I just got a csv file that I want to load the dataset as dataframe using pandas. However, I'm kinda confused this data format.
Here is the sample of data for two lines:
Name=John, Gender=M, BloodType=A, Location=New York, Age=18
Name=Mary, Gender=F, BloodType=AB, Location=Seatle, Age=30
How do I load this dataset into dataframe with columns (Name, Gender, BloodType,...etc)?
I will appreciate that someone gives me tips to start with!
Use read_csv
with header=None
first:
import pandas as pd
temp=u"""Name=John,Gender=M,BloodType=A,Location=New York,Age=18
Name=Mary,Gender=F,BloodType=AB,Location=Seatle,Age=30"""

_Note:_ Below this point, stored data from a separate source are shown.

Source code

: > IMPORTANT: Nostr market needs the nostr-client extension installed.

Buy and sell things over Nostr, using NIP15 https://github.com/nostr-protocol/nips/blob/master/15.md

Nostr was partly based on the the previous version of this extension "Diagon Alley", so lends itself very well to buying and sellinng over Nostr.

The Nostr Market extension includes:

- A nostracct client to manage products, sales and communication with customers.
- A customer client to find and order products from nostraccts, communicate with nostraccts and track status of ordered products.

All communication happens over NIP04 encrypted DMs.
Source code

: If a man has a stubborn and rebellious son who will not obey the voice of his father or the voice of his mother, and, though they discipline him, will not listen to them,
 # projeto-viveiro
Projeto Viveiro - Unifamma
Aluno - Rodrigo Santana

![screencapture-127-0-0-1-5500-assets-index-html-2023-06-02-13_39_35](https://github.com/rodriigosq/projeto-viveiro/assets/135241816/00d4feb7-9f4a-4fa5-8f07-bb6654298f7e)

#after testing replace 'pd.compat.StringIO(temp)' to 'filename.csv'
df = pd.read_csv(pd.compat.StringIO(temp), header=None)
print (df)
0 1 2 3 4
0 Name=John Gender=M BloodType=A Location=New York Age=18
1 Name=Mary Gender=F BloodType=AB Location=Seatle Age=30
Then DataFrame.apply
with Series.str.split
and select second lists, last change columns names:
df1 = df.apply(lambda x: x.str.split('=').str[1])
df1.columns = df.iloc[0].str.split('=').str[0].rename(None)
#if necessary
df1['Age'] = df1['Age'].astype(int)
print (df1)
Name Gender BloodType Location Age
0 John M A New York 18
1 Mary F AB Seatle 30